Certainly, the sudden shift to remote working prompted by the coronavirus drastically decreased the natural opportunities to indulge in office gossip in a traditional setting. As a result, those prone to tittle-tattle ran out of conversation, at least about teammates and the organization. “Remote and hybrid working reduced the occasions for generating and consuming gossip by limiting the amount and spontaneity of interactions between employees,” said Dr. Dobra-Kiel.

The increased use of other technology channels to communicate during and since the pandemic has spawned different gossip practices. “Those of us who, while on a video call, have texted one or more of our colleagues have engaged in work gossip,” said Dr. Dobra-Kiel. “Welcome to the virtual version of work gossip.” 

To thrive in the virtual version of work gossip, adopting body language that is welcoming and – ironically – trustworthy is essential, Dr. Dobra-Kiel added. “When employees engage in gossip, their bodies tend to lean in to create a sense of trust, but it is more difficult to translate this in a video call.”

“Unlike in person, gossip over these platforms is likely to be more insidious and can easily spiral into feelings of resentment or lead to bullying towards fellow staff members.”
Sophie Bryan, chief happiness officer of development consultancy Ordinarily Different.

Taking a different angle, Stallings said that meanings behind words – whether emailed, WhatsApped, Slacked or texted – could often be misinterpreted. “It is all too easy to turn a misunderstanding into full-blown contempt for a coworker, quickly undermining the morale and connection of distributed teams,” he said.

Stallings added that having instant access to messaging channels was also damaging in terms of peddling negative gossip because knee-jerk reactions – just for laughs – were tempting. “It’s so easy to Slack someone a sarcastic comment or send that eye-roll emoji during a meeting,” he said. “We can pull people into our negativity, which isn’t fair to them or the person we’re creating gossip about.”

Limiting inclusion and opportunities

Dr. Dobra-Kiel argued that the move to hybrid working was especially frustrating, from an office-gossip perspective, for women. “It risks adversely affecting [their] capacity to generate – and consume – gossip,” she said. “First, women are less likely to come into the office as often as their male colleagues due to childcare responsibilities.” 

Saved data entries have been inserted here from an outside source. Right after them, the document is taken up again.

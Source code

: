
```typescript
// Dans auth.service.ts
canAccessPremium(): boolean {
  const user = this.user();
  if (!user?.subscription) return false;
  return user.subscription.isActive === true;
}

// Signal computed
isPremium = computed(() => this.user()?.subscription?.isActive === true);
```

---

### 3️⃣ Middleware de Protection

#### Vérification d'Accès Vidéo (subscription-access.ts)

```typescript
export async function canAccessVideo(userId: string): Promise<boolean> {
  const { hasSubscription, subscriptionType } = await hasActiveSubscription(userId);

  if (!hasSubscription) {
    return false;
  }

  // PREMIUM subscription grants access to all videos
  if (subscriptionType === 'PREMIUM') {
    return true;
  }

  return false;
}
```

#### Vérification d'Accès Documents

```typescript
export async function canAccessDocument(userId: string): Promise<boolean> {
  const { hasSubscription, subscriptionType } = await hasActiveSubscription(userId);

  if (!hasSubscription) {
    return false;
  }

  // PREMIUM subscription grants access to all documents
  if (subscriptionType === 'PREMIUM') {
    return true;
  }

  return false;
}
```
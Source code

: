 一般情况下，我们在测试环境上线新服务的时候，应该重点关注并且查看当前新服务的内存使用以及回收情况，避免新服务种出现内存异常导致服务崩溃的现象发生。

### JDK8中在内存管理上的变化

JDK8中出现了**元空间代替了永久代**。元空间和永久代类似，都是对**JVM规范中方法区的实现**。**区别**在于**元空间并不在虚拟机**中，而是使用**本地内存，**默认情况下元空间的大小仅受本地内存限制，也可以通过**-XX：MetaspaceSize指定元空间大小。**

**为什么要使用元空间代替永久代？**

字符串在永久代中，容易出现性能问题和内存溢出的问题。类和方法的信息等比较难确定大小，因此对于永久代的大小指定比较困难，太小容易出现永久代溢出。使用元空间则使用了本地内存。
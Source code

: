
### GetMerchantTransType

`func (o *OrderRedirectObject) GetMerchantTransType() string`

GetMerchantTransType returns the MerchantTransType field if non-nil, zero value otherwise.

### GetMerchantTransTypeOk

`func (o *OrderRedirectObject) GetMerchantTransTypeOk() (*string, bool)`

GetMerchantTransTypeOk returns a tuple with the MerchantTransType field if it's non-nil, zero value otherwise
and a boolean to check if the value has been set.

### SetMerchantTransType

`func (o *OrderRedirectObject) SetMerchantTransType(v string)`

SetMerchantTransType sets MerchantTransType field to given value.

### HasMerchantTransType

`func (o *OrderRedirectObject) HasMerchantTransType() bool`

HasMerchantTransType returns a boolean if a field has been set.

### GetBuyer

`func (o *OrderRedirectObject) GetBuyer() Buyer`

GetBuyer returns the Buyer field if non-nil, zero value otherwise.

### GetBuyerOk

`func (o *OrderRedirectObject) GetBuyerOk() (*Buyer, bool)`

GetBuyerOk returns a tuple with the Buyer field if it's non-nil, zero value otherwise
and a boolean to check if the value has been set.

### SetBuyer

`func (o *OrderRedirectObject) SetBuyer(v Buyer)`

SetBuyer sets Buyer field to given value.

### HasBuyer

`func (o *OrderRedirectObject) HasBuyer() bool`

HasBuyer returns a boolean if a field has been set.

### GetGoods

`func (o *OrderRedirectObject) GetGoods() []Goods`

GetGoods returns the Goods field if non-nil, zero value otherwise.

Additionally, women tend to be more reliant on non-verbal communication for establishing a “trust-based connection,” added Dr. Dobra-Kiel. “But in the context of video calls, this reliance would play to their disadvantage.”

Ayan Ali, people operations manager at U.K.-based research-tech firm Walr, agreed that a lack of informal and unplanned, physical, friendly interactions in the office could lead to employee isolation. “As a society, we underestimate the value of ‘weak-tie’ friendships considered happy accidents,” she said. These happenings often “make-or-break” workplace inclusion and opportunities.  

Granted, it’s a cliché to label these serendipitous meetings as “water-cooler conversations.” But for gossip, inclusion and career progression – which are all interlinked – being unable to fill up a small, white cup of H2O in the workplace and chat with colleagues is opening the floodgates to a drier employee experience. 

Ali said these social contacts are critical to “bridging relationships, receiving information, and giving us ideas that propel our value in the workplace.” She added that the lack of informal interactions could hit employees likely to work from home in asynchronous hybrid working environments as they have not developed these organic relationships.

Sophie Bryan, chief happiness officer of development consultancy Ordinarily Different, agreed that hybrid working has changed gossiping for the worse. She said that gossiping is being taken “to guerrilla platforms such as WhatsApp, Facebook or other private chatting platforms” because employees know that videoconferencing calls are recorded and can be accessed by their employers. 

“Unlike in person, gossip over these platforms is likely to be more insidious and can easily spiral into feelings of resentment or lead to bullying towards fellow staff members,” Bryan added.